_ACTIVITY_
Copy out the data line by line exactly, from its start to the line bearing "Now for this", inclusive.
EXERCISE INPUT below:
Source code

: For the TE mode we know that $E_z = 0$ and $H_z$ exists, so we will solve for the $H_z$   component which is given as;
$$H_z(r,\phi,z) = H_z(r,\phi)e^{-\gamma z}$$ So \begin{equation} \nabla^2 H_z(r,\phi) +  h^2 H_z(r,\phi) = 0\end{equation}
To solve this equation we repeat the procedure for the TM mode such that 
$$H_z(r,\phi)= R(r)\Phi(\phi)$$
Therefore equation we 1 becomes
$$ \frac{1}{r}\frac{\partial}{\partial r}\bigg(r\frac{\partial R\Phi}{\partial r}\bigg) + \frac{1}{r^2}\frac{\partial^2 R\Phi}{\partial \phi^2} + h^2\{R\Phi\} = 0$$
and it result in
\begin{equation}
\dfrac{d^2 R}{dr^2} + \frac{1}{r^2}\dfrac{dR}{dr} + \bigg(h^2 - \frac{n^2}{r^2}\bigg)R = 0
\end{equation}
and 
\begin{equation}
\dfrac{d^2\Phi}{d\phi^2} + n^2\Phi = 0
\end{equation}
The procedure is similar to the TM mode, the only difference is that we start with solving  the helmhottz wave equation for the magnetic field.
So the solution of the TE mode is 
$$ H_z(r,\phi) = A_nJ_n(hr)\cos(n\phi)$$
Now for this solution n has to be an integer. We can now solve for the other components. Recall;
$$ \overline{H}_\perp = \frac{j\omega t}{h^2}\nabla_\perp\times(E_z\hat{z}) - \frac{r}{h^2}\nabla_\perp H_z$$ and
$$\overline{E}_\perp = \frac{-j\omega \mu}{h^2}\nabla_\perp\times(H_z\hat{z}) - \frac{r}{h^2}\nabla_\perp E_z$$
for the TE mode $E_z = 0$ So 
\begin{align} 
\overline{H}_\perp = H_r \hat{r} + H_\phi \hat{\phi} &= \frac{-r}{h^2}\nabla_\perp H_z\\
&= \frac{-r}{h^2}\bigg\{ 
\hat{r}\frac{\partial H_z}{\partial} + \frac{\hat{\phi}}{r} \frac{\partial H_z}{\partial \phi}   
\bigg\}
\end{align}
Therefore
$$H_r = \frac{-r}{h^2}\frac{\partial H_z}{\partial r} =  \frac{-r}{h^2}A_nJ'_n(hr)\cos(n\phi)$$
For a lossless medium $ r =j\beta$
End of EXERCISE INPUT.
_RESPONSE BOX_
Source code

: For the TE mode we know that $E_z = 0$ and $H_z$ exists, so we will solve for the $H_z$   component which is given as;
$$H_z(r,\phi,z) = H_z(r,\phi)e^{-\gamma z}$$ So \begin{equation} \nabla^2 H_z(r,\phi) +  h^2 H_z(r,\phi) = 0\end{equation}
To solve this equation we repeat the procedure for the TM mode such that 
$$H_z(r,\phi)= R(r)\Phi(\phi)$$
Therefore equation we 1 becomes
$$ \frac{1}{r}\frac{\partial}{\partial r}\bigg(r\frac{\partial R\Phi}{\partial r}\bigg) + \frac{1}{r^2}\frac{\partial^2 R\Phi}{\partial \phi^2} + h^2\{R\Phi\} = 0$$
and it result in
\begin{equation}
\dfrac{d^2 R}{dr^2} + \frac{1}{r^2}\dfrac{dR}{dr} + \bigg(h^2 - \frac{n^2}{r^2}\bigg)R = 0
\end{equation}
and 
\begin{equation}
\dfrac{d^2\Phi}{d\phi^2} + n^2\Phi = 0
\end{equation}
The procedure is similar to the TM mode, the only difference is that we start with solving  the helmhottz wave equation for the magnetic field.
So the solution of the TE mode is 
$$ H_z(r,\phi) = A_nJ_n(hr)\cos(n\phi)$$
Now for this solution n has to be an integer. We can now solve for the other components. Recall;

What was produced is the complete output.